Showered, breakfasted, and napkins pilfered from the dining room (for our lunch later), we packed up and headed out of town. Today we had a long drive that included views of lava fields that were mostly barren except for clouds and waterfalls. ("Foss!" we would shout when we saw one, both to alert and annoy each other. This was the suffix used in Icelandic for the names of waterfalls.) Our final destination today would be a Stong, a little town with our farm stay lodging in Southern Iceland. Greg said that this part of the drive reminded him of driving through the lava fields of Hawaii on the Big Island.

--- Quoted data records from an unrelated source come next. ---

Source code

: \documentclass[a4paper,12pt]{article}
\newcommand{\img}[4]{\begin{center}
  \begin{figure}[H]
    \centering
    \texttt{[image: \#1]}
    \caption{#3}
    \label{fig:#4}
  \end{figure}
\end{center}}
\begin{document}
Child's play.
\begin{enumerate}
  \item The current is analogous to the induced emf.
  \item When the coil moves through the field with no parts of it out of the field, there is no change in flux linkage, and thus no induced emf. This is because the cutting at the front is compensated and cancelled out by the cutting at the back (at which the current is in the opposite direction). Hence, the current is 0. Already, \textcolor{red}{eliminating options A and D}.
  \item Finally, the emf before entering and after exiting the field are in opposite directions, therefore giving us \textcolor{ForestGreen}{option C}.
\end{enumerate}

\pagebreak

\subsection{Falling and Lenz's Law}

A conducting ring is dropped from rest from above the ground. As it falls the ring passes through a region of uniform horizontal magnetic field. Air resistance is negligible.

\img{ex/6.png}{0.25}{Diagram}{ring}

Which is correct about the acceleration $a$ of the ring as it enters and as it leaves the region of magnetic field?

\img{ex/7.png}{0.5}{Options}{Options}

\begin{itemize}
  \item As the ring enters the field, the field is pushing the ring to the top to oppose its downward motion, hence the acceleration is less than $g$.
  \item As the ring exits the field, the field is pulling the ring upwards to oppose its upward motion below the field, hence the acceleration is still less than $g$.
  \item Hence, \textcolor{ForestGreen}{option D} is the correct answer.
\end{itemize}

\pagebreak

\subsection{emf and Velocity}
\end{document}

I will have to take his word on that, since I've never been, though I hope Hawaii will be my next vacation destination. Note to self: Start dreaming about Hawaii.


Road side cairns on a pull-off in a vast area of lava, moutain, and little else.

We passed people all over the Ring Road on bicycles. I did not envy them. Greg (the cyclist among us) reassured me that there is joy to be found in this sort of travel. It was hard for me to imagine it, as gusts of windy rain blew even our car (tiny thing it was) around a bit.


On the well-traveled (?) road to Dettifoss. Note that this is the busy season for tourism.
We continued on a gravel road. If these roads are suitable for all vehicle types, I would hate to see the F roads (named "F" for "forbidden" to many kinds of transport, we imagine. Or F for a worthy expletive for jarring terrain). We finally arrived to Dettifoss, the most powerful waterfall in Europe. What was almost as impressive as the falls themselves is the lack of traffic or hype around the amazingness of this waterfall. It was tourist season, and we passed a grand total of three other cars on the drive to the waterfalls. The parking lot seemed was surprisingly deserted, but that's just how it goes here, even for landmarks.
Massive Dettifoss, the most powerful waterfall in Europe.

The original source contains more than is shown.